In how many lines of the records does "consultar" appear? Answer with one number.

--

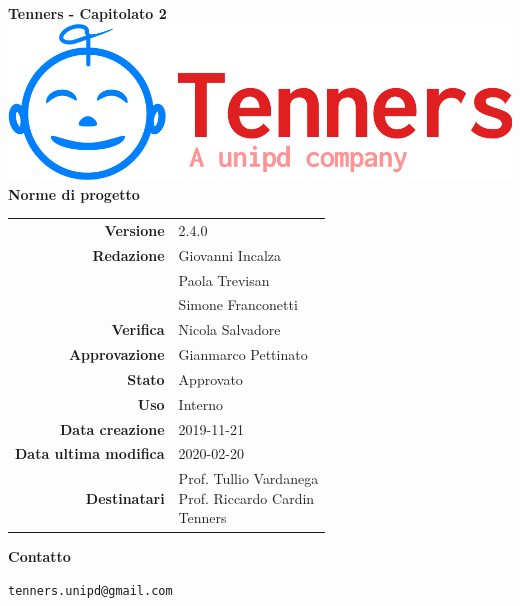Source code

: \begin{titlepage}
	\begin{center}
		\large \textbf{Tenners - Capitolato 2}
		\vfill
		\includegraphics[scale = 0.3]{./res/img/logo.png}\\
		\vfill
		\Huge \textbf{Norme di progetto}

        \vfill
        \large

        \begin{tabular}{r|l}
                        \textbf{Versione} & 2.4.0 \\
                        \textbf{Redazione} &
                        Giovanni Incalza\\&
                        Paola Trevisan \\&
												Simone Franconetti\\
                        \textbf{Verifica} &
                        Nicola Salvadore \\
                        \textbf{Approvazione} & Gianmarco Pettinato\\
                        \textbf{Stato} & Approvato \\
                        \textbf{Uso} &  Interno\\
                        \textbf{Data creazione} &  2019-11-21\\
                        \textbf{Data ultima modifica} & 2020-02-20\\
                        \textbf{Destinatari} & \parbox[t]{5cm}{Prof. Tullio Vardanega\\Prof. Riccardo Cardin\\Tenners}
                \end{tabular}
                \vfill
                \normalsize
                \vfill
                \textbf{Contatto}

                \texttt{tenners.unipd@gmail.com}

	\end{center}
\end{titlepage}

--

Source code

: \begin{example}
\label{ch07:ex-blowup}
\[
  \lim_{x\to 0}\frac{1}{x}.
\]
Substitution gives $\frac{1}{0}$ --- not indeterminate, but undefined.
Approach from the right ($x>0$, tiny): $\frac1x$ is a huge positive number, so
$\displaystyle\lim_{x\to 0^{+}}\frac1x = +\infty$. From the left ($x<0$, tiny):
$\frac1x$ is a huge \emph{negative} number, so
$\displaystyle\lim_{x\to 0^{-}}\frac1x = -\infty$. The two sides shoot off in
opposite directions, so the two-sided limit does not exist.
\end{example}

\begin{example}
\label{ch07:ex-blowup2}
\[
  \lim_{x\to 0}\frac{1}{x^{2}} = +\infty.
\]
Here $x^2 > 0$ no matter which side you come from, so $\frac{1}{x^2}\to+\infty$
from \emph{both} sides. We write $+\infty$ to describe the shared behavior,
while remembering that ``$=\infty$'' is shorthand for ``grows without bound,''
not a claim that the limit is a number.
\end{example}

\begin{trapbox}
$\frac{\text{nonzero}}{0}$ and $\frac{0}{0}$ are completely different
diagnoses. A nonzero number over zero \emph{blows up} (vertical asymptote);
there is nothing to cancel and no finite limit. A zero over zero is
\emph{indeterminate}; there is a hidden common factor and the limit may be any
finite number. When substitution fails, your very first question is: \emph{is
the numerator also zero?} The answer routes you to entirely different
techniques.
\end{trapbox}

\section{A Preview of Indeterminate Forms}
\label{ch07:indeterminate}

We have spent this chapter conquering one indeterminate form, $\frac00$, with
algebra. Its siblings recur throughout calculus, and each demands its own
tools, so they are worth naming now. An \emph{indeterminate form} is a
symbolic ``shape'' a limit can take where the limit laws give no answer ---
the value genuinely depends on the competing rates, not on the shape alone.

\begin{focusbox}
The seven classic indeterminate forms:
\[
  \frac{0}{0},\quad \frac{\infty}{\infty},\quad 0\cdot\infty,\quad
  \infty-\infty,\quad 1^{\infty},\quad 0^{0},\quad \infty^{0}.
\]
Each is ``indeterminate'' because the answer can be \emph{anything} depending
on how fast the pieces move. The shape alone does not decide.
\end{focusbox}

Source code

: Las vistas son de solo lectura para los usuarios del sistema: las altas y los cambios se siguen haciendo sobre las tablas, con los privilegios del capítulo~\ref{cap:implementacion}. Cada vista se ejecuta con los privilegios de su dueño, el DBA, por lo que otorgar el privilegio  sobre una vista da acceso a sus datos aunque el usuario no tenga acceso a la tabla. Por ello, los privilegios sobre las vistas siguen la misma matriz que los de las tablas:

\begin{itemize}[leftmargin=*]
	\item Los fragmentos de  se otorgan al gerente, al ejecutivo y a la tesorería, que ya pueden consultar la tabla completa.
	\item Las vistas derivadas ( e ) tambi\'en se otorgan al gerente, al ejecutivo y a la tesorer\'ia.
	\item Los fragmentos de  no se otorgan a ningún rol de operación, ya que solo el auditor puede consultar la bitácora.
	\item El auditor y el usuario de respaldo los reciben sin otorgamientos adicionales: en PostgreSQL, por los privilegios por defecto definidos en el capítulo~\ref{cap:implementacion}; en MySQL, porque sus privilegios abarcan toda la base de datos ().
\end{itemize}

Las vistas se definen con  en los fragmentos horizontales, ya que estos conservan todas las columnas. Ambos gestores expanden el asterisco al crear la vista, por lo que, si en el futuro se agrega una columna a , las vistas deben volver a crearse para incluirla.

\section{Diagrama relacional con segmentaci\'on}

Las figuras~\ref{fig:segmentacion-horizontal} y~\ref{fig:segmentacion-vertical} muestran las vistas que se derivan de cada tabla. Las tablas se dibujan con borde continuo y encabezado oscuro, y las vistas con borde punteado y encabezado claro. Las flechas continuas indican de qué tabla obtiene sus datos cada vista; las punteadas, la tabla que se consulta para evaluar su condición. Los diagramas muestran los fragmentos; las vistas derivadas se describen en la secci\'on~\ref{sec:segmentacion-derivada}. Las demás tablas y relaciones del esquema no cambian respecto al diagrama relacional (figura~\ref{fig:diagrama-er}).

--

**RESPONSE TO THIS TASK:**
2